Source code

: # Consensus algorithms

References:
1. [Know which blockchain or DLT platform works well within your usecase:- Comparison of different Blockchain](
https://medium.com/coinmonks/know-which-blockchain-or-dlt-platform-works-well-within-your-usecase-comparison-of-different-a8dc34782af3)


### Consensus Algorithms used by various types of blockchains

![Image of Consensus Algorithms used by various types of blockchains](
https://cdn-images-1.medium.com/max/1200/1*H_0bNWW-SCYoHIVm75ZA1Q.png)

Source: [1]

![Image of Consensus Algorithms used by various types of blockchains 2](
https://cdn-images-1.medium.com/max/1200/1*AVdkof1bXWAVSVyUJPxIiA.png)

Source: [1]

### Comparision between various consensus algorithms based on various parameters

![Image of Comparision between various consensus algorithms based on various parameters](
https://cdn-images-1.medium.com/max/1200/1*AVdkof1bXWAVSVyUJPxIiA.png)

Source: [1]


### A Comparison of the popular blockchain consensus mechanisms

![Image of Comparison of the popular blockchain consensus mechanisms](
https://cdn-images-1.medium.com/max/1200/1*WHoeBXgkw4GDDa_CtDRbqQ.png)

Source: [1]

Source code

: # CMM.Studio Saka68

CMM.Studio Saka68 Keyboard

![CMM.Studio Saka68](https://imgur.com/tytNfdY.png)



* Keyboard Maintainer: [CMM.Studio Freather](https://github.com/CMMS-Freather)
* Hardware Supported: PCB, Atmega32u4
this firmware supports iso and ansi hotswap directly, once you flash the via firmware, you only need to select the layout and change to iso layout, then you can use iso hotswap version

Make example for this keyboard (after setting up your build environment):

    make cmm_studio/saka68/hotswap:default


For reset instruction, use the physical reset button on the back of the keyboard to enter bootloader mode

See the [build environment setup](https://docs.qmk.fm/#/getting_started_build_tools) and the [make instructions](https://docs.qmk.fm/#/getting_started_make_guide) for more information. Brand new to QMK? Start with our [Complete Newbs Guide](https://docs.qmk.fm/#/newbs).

★ ★ ★ ★

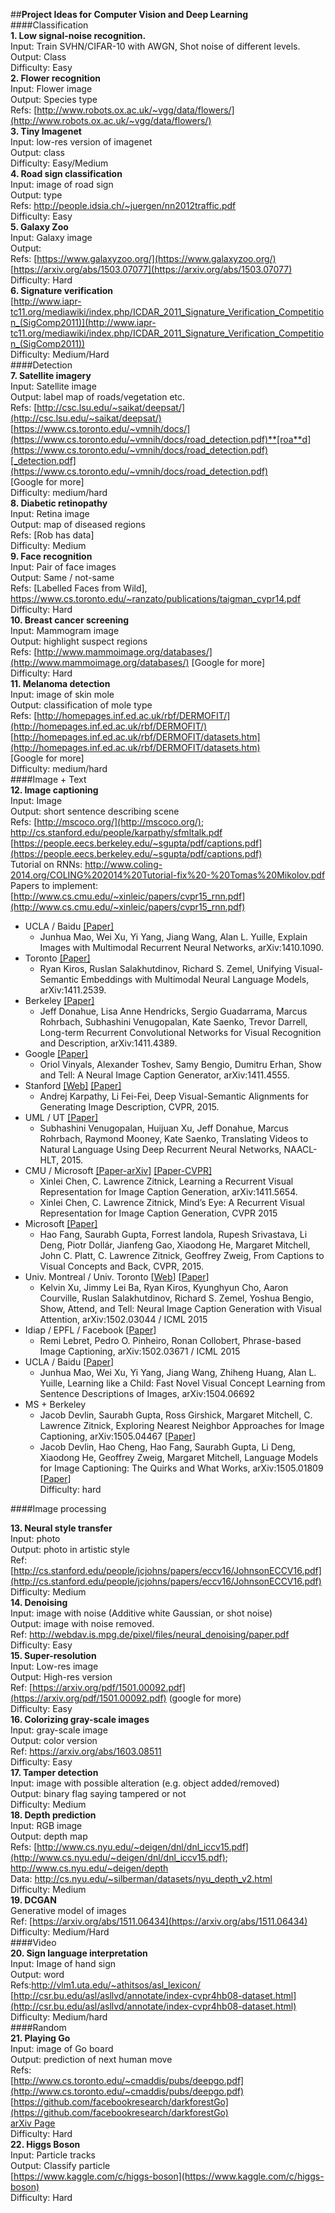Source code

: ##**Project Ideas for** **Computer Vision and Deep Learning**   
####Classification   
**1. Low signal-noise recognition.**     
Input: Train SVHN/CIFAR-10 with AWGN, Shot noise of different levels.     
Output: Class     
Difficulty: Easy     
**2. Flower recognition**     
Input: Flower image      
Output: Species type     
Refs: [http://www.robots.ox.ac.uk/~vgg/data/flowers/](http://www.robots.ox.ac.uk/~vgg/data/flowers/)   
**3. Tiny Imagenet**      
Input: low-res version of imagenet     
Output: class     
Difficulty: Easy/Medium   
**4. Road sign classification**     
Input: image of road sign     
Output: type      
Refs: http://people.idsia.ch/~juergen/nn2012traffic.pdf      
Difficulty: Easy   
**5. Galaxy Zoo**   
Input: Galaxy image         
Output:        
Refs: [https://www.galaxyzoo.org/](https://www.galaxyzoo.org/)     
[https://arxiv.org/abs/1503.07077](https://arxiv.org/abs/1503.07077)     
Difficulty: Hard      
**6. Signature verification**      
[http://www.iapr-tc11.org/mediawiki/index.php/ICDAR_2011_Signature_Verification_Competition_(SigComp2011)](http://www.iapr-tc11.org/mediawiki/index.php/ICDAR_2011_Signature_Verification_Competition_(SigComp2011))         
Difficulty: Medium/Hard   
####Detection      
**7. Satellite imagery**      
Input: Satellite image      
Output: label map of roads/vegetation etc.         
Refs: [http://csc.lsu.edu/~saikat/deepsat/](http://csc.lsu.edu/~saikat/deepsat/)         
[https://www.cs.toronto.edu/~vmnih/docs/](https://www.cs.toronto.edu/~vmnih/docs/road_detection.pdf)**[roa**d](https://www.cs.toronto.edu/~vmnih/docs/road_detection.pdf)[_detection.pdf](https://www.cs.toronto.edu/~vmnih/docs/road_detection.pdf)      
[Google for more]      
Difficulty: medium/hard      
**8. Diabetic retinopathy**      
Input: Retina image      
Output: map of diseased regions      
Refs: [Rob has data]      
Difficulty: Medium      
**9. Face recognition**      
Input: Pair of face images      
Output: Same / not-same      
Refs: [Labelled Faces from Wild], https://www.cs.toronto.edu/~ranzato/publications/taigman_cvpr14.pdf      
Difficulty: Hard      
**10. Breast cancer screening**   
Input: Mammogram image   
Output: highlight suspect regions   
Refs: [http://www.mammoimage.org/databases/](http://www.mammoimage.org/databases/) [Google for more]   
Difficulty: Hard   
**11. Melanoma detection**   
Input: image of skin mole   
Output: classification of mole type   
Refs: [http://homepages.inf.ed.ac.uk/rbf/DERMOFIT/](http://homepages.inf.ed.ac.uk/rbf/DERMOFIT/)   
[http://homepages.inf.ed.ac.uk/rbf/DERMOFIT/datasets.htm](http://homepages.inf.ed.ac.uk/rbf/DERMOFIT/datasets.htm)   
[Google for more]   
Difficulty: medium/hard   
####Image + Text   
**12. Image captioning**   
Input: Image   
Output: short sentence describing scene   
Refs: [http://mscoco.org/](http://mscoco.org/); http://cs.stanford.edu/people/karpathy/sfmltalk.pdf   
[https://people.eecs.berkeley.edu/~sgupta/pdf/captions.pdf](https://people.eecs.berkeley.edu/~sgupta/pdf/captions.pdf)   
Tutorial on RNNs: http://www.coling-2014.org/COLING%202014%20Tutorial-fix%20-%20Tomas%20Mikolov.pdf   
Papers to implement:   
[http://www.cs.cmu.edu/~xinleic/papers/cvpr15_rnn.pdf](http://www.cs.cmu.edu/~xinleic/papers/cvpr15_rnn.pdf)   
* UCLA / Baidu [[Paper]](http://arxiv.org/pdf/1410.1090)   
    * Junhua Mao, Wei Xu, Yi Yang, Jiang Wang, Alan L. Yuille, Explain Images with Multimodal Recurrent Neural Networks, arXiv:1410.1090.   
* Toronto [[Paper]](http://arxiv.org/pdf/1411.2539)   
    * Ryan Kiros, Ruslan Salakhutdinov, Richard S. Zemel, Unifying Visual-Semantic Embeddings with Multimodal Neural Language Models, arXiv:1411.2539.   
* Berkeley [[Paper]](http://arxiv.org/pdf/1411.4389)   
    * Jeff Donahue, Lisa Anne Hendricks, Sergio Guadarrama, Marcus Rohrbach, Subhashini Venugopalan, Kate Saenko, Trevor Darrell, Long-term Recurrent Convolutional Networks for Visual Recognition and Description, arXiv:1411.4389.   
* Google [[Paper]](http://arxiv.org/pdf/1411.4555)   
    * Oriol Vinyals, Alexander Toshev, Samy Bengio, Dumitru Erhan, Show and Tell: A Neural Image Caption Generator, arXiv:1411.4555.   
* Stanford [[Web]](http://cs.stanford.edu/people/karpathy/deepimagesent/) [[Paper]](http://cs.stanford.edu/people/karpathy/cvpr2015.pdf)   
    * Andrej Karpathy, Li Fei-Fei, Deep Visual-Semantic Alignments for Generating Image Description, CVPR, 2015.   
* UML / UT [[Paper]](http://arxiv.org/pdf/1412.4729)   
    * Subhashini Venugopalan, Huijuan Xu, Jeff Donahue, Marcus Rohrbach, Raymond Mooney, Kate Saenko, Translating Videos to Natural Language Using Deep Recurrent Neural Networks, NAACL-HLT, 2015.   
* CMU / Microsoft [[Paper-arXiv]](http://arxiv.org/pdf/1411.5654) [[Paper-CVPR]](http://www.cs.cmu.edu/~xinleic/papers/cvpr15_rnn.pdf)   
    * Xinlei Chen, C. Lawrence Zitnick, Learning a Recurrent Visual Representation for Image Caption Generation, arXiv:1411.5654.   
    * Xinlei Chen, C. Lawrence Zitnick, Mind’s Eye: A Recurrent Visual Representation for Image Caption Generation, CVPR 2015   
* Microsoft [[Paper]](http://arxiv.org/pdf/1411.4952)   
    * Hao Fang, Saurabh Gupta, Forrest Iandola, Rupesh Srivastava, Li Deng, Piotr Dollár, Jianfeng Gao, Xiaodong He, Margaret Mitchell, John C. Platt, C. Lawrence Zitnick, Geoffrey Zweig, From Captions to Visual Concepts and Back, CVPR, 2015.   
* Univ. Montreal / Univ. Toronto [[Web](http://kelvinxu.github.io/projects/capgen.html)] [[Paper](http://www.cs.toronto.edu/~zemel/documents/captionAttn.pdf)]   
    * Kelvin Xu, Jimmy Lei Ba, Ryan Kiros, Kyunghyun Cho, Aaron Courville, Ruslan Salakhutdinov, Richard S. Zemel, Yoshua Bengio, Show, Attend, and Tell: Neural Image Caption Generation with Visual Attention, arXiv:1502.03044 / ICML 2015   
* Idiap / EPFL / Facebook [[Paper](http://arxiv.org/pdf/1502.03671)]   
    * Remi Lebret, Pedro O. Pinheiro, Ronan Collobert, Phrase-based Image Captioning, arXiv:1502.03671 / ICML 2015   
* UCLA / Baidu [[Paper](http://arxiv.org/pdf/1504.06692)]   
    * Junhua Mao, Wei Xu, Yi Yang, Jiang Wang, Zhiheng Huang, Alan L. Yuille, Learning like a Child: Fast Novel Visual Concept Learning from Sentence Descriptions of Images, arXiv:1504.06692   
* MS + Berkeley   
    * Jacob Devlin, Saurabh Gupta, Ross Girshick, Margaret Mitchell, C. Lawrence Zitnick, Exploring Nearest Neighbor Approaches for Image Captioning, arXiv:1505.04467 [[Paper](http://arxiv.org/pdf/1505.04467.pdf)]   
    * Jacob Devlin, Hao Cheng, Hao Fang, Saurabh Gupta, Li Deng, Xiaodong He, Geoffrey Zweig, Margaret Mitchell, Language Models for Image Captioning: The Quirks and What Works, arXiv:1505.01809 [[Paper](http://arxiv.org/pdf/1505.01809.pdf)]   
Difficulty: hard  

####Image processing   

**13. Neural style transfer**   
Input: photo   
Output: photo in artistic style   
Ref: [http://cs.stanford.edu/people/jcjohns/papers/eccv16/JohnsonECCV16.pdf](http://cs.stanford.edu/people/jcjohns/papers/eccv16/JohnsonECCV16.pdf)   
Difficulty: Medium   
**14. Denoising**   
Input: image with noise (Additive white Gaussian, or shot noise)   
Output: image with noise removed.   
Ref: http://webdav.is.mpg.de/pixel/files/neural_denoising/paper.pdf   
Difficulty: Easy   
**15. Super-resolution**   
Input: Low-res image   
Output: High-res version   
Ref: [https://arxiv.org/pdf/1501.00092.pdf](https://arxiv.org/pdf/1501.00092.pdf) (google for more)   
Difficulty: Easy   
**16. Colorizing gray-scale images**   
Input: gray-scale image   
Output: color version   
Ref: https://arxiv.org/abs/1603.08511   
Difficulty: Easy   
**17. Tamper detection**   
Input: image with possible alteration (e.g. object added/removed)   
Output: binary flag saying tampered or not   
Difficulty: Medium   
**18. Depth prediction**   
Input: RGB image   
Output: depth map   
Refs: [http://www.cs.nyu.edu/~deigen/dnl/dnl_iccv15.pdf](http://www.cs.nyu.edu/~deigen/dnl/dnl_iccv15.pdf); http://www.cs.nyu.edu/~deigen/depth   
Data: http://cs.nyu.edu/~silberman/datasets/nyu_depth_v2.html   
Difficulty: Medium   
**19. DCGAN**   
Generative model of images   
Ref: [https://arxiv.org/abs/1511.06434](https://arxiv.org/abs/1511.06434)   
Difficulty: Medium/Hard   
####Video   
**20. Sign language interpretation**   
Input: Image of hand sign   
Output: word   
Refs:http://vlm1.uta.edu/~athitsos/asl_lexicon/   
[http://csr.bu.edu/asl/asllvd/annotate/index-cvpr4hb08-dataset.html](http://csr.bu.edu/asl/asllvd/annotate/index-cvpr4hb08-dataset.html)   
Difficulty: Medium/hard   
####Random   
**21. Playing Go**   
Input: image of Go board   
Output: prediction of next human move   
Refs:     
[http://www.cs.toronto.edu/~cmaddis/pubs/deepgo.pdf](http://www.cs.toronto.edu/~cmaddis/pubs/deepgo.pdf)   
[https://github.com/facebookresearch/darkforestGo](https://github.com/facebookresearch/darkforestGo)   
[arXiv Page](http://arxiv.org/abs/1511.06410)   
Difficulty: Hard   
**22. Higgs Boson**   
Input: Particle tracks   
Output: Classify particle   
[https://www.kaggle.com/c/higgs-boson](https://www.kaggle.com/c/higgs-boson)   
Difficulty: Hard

★ ★ ★ ★

- _Assigned task_
Would you print, exactly as written, every line above from the one holding "Keyboard Maintainer: [CMM.Studio" through the one holding "See the [build", with both included and no other lines?

- _Solution to this exercise_
* Keyboard Maintainer: [CMM.Studio Freather](https://github.com/CMMS-Freather)
* Hardware Supported: PCB, Atmega32u4
this firmware supports iso and ansi hotswap directly, once you flash the via firmware, you only need to select the layout and change to iso layout, then you can use iso hotswap version

Make example for this keyboard (after setting up your build environment):

    make cmm_studio/saka68/hotswap:default


For reset instruction, use the physical reset button on the back of the keyboard to enter bootloader mode

See the [build environment setup](https://docs.qmk.fm/#/getting_started_build_tools) and the [make instructions](https://docs.qmk.fm/#/getting_started_make_guide) for more information. Brand new to QMK? Start with our [Complete Newbs Guide](https://docs.qmk.fm/#/newbs).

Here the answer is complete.